Manchester Mayor Jay Ruais delivered his State of the City on Tuesday, Feb. 10, framing a path to the city’s future through the lens of history.
His speech, at times rapid-fire and metrics-driven and at others raised to the passionate, oratorial tone of a secular civic sermon, addressed a standing-room-only crowd of business and civic leaders at the New Hampshire Institute of Politics at St. Anselm College. The speech concluded with a Q&A from the audience and discussion with moderator Scott Spradling.
Ruais opened with a moment of silence for former Mayor Robert Baines, who died Jan. 23.

Manchester Mayor Jay Ruais answers a question from moderator Scott Spradling during the Greater Manchester Chamber’s State of the City breakfast in 2024. (File/Jeffrey Hastings/FOM Media)
He then spoke of the city’s history, describing leadership as a relay race in which each generation builds upon the work of the past.
He pointed to strong planning in the early days of the city, such as when in 1872 Mayor James Weston oversaw the construction of a water hydraulic plant that could support up to 125,000 residents, at a time when the population was only 23,000.
“Mayor Weston was thinking centuries ahead,” Ruais said, going on to tout current water and public works projects, including mining of the Cemetery Brook Tunnel, a project to improve water quality and reduce flooding, and a record 2025 investment in roads and sewers, including the paving or sealing of 42 miles of roadway and thousands of pothole repairs.
Broadly, Ruais described the state of the city as strong, citing falling crime rates in both 2024 and 2025, progress on the homelessness issue and the “hottest housing market in the United States.” But he emphasized the need to prioritize long-term planning over “crisis response,” and cited the “cruel math of prevention” as an obstacle to making this case.
“Some of the most important work that a city does is work that no one ever notices. When prevention succeeds, nothing happens. And that can make it hard to value. The costs of action are real, and they are immediate, in time, in money, in attention. But the benefits are invisible. The crisis that never came, and the harm that never reached a family: That is the cruel math of prevention.”
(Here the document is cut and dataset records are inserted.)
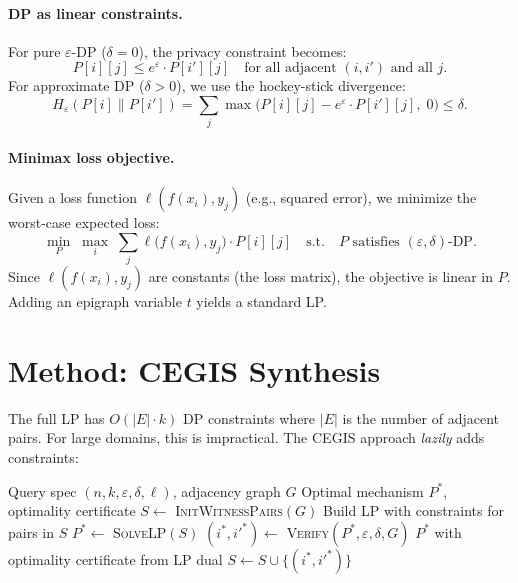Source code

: \documentclass[11pt,a4paper]{article}
\begin{document}
\paragraph{DP as linear constraints.}
For pure $\varepsilon$-DP ($\delta = 0$), the privacy constraint becomes:
\begin{equation}
  P[i][j] \le e^\varepsilon \cdot P[i'][j]
  \quad \text{for all adjacent } (i, i') \text{ and all } j.
  \label{eq:pure-dp}
\end{equation}
For approximate DP ($\delta > 0$), we use the hockey-stick divergence:
\begin{equation}
  H_\varepsilon(P[i] \| P[i']) = \sum_j \max\bigl(P[i][j] - e^\varepsilon \cdot P[i'][j],\; 0\bigr) \le \delta.
  \label{eq:approx-dp}
\end{equation}

\paragraph{Minimax loss objective.}
Given a loss function $\ell(f(x_i), y_j)$ (e.g., squared error), we minimize
the worst-case expected loss:
\begin{equation}
  \min_P \;\max_i \;\sum_j \ell\bigl(f(x_i), y_j\bigr) \cdot P[i][j]
  \quad\text{s.t.}\quad P \text{ satisfies } (\varepsilon,\delta)\text{-DP}.
  \label{eq:minimax}
\end{equation}
Since $\ell(f(x_i), y_j)$ are constants (the loss matrix), the objective is
linear in $P$.  Adding an epigraph variable $t$ yields a standard LP.

\section{Method: CEGIS Synthesis}
\label{sec:method}

The full LP has $O(|E| \cdot k)$ DP constraints where $|E|$ is the number of
adjacent pairs.  For large domains, this is impractical.  The CEGIS approach
\emph{lazily} adds constraints:

\begin{algorithm}[h]
\caption{CEGIS Mechanism Synthesis}
\label{alg:cegis}
\begin{algorithmic}[1]
\Require Query spec $(n, k, \varepsilon, \delta, \ell)$, adjacency graph $G$
\Ensure Optimal mechanism $P^*$, optimality certificate
\State $S \gets$ \textsc{InitWitnessPairs}$(G)$
\State Build LP with constraints for pairs in $S$
\Repeat
  \State $P^* \gets$ \textsc{SolveLP}$(S)$
  \State $(i^*, i'^*) \gets$ \textsc{Verify}$(P^*, \varepsilon, \delta, G)$
    \State \Return $P^*$ with optimality certificate from LP dual
  \EndIf
  \State $S \gets S \cup \{(i^*, i'^*)\}$
\end{algorithmic}
\end{algorithm}
\end{document}
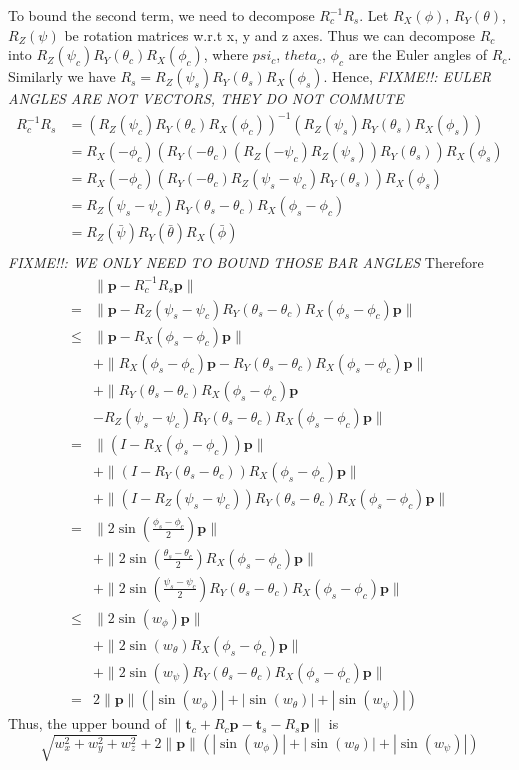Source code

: \documentclass[review]{acmsiggraph}
\newcommand{\bt}{\mathbf{t}}
\newcommand{\bp}{\mathbf{p}}
\begin{document}
To bound the second term, we need to decompose $R_c^{-1}R_s$.
Let $R_X(\phi)$, $R_Y(\theta)$, $R_Z(\psi)$ be rotation matrices w.r.t x, y and z axes.
Thus we can decompose $R_c$ into $R_Z(\psi_c)R_Y(\theta_c)R_X(\phi_c)$, where $psi_c$, $theta_c$, $\phi_c$ are the Euler angles of $R_c$.
Similarly we have $R_s=R_Z(\psi_s)R_Y(\theta_s)R_X(\phi_s)$.
Hence,
\emph{FIXME!!: EULER ANGLES ARE NOT VECTORS, THEY DO NOT COMMUTE}
\begin{align*}
	R_c^{-1}R_s &= (R_Z(\psi_c)R_Y(\theta_c)R_X(\phi_c))^{-1}(R_Z(\psi_s)R_Y(\theta_s)R_X(\phi_s)) \\
	&= R_X(-\phi_c)(R_Y(-\theta_c)(R_Z(-\psi_c)R_Z(\psi_s))R_Y(\theta_s))R_X(\phi_s) \\
	&= R_X(-\phi_c)(R_Y(-\theta_c)R_Z(\psi_s-\psi_c)R_Y(\theta_s))R_X(\phi_s) \\
	&= R_Z(\psi_s-\psi_c)R_Y(\theta_s-\theta_c)R_X(\phi_s-\phi_c) \\
	&= R_Z(\bar{\psi})R_Y(\bar{\theta})R_X(\bar{\phi}) \\
\end{align*}
\emph{FIXME!!: WE ONLY NEED TO BOUND THOSE BAR ANGLES}
Therefore
\begin{align*}
	 & \| \bp - R_c^{-1}R_s \bp\| \\
	=& \| \bp - R_Z(\psi_s-\psi_c)R_Y(\theta_s-\theta_c)R_X(\phi_s-\phi_c)\bp\| \\
	\le& \| \bp - R_X(\phi_s-\phi_c)\bp \| \\
	 &+ \| R_X(\phi_s-\phi_c)\bp - R_Y(\theta_s-\theta_c)R_X(\phi_s-\phi_c)\bp \| \\
	 &+ \|R_Y(\theta_s-\theta_c)R_X(\phi_s-\phi_c)\bp \\
	 &  - R_Z(\psi_s-\psi_c)R_Y(\theta_s-\theta_c)R_X(\phi_s-\phi_c)\bp\| \\
	=& \| (I - R_X(\phi_s-\phi_c))\bp \| \\
	 &+ \| (I - R_Y(\theta_s-\theta_c))R_X(\phi_s-\phi_c)\bp \| \\
	 &+ \| (I - R_Z(\psi_s-\psi_c))R_Y(\theta_s-\theta_c)R_X(\phi_s-\phi_c)\bp\| \\
	=& \| 2\sin(\frac{\phi_s-\phi_c}{2})\bp \| \\
	 &+ \| 2\sin(\frac{\theta_s-\theta_c}{2})R_X(\phi_s-\phi_c)\bp \| \\
	 &+ \| 2\sin(\frac{\psi_s-\psi_c}{2})R_Y(\theta_s-\theta_c)R_X(\phi_s-\phi_c)\bp\| \\
	\le& \| 2\sin(w_\phi)\bp \| \\
	 &+ \| 2\sin(w_\theta)R_X(\phi_s-\phi_c)\bp \| \\
	 &+ \| 2\sin(w_\psi)R_Y(\theta_s-\theta_c)R_X(\phi_s-\phi_c)\bp\| \\
	=& 2\|\bp\|(|\sin(w_\phi)|+|\sin(w_\theta)|+|\sin(w_\psi)|)
\end{align*}
Thus, the upper bound of $\|\bt_c + R_c\bp - \bt_s - R_s\bp\|$ is
\[
\sqrt{w_x^2 + w_y^2+w_z^2} + 2\|\bp\|(|\sin(w_\phi)|+|\sin(w_\theta)|+|\sin(w_\psi)|)
\]
\end{document}
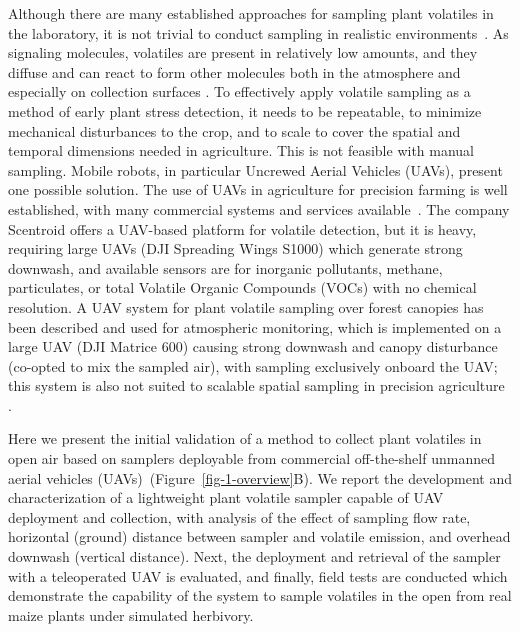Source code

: Although there are many established approaches for sampling plant volatiles in the laboratory, it is not trivial to conduct sampling in realistic environments~\cite{lang_ecological_2022,tholl_trends_2021}. As signaling molecules, volatiles are present in relatively low amounts, and they diffuse and can react to form other molecules both in the atmosphere and especially on collection surfaces \cite{dettmer_ambient_2003}. To effectively apply volatile sampling as a method of early plant stress detection, it needs to be repeatable, to minimize mechanical disturbances to the crop, and to scale to cover the spatial and temporal dimensions needed in agriculture. This is not feasible with manual sampling. Mobile robots, in particular Uncrewed Aerial Vehicles (UAVs), present one possible solution. The use of UAVs in agriculture for precision farming is well established, with many commercial systems and services available~\cite{Manfreda2018, Zhang2022}. The company Scentroid offers a UAV-based platform for volatile detection, but it is heavy, requiring large UAVs (DJI Spreading Wings S1000) which generate strong downwash, and available sensors are for inorganic pollutants, methane, particulates, or total Volatile Organic Compounds (VOCs) with no chemical resolution. A UAV system for plant volatile sampling over forest canopies has been described and used for atmospheric monitoring, which is implemented on a large UAV (DJI Matrice 600) causing strong downwash and canopy disturbance (co-opted to mix the sampled air), with sampling exclusively onboard the UAV; this system is also not suited to scalable spatial sampling in precision agriculture \cite{mckinney_sampler_2019}.

Here we present the initial validation of a method to collect plant volatiles in open air based on samplers deployable from commercial off-the-shelf unmanned aerial vehicles (UAVs)~(Figure~\ref{fig-1-overview}B).
We report the development and characterization of a lightweight plant volatile sampler capable of UAV deployment and collection, with analysis of the effect of sampling flow rate, horizontal (ground) distance between sampler and volatile emission, and overhead downwash (vertical distance). Next, the deployment and retrieval of the sampler with a teleoperated UAV is evaluated, and finally, field tests are conducted which demonstrate the capability of the system to sample volatiles in the open from real maize plants under simulated herbivory.

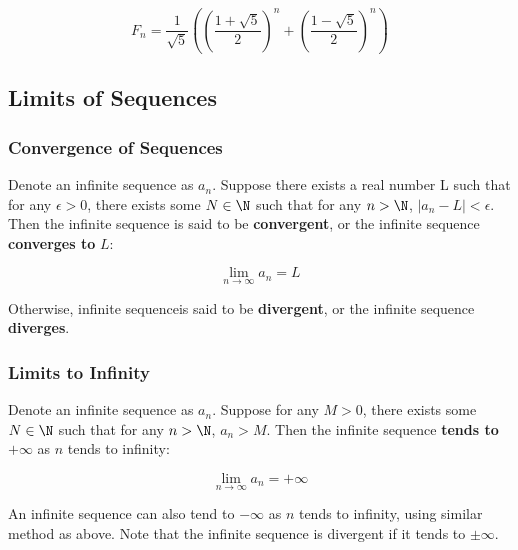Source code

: $$F_{n}=\frac{1}{\sqrt{5}}\left( \left( \frac{1+\sqrt{5}}{2}\right) ^{n}+\left( \frac{1-\sqrt{5}}{2}\right) ^{n}\right)$$

\subsection{Limits of Sequences}
\subsubsection{Convergence of Sequences}
\begin{dft}
  Denote an infinite sequence as $a_{n}$. Suppose there exists a real number L such that for any $\epsilon>0$, there exists some $N\in \N$ such that for any $n>\N$, $\left| a_{n}-L\right| <\epsilon$. Then the infinite sequence is said to be \textbf{convergent}, or the infinite sequence \textbf{converges to} $L$:

  $$\lim_{n\to \infty}a_{n}=L$$\s

  Otherwise, infinite sequenceis said to be \textbf{divergent}, or the infinite sequence \textbf{diverges}.
\end{dft}

\subsubsection{Limits to Infinity}
\begin{dft}
  Denote an infinite sequence as $a_{n}$. Suppose for any $M>0$, there exists some $N\in \N$ such that for any $n>\N$, $a_{n}>M$. Then the infinite sequence \textbf{tends to} $+\infty$ as $n$ tends to infinity:

  $$\lim_{n\to \infty}a_{n}=+\infty$$
\end{dft}\n

An infinite sequence can also tend to $-\infty$ as $n$ tends to infinity, using similar method as above. Note that the infinite sequence is divergent if it tends to $\pm \infty$.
He also acknowledged significant challenges in the upcoming budget cycle. He defended Manchester’s voter-approved tax cap as an important tool for protecting residents, while noting that inflation, employee contracts and health care expenses continue to strain city finances. He warned that the school district is facing a projected $14 million to $15 million budget gap under the current cap and expressed concern over pending state legislation that could reduce Manchester’s education aid by roughly $10 million, calling the coming budget process a “difficult balancing act” requiring close coordination between city and school leaders.
Two additional key and intertwined arenas the city faces challenges in are homelessness and housing stock broadly.
Ruais, continuing to emphasize the need for long term planning versus patchwork crisis response, outlined a plan he’ll be putting forward next week: a proposed three-year funding cycle designed to move the city toward a stable, coordinated system of support for the unhoused supported by a mix of opioid settlement funds, federal grants, charitable gaming revenue and a modest city contribution. He said the plan would guarantee consistent winter warming capacity, expand daytime engagement services and ensure that elderly, sick and disabled residents are not left without shelter.
He also cited recent progress, noting 103 homeless veterans and nearly 100 other individuals have been housed, encampments are down by 28 percent, and overdoses have declined 54 percent.
On housing more broadly, Ruais said that since 2024, nearly 1,000 new units have been certified and cited a range of projects underway, including affordable housing, representing over a thousand additional units in the pipeline.
During the audience’s Q&A session, Ruais tackled issues from economic development and childcare affordability to the city’s tax cap and upcoming school budget challenges. He stressed the vital need for coordinated planning, regional partnerships and maintaining affordability to attract and retain young professionals.
He returned to his historical theme to close, urging residents and leaders to focus on long-term results over short-term disputes.
“History is a demanding judge,” he said. “It is not going to remember the small, petty, silly arguments of the dead. It will remember, though, whether or not, when our moment came, we rose to meet it. And we will remember whether or not we chose responsibility over noise, results over rhetoric, and the solving of our collective problems over the easy satisfaction of division.”
The event was hosted by the Greater Manchester Chamber of Commerce and sponsored by Dartmouth Health, Eversource and Consigli.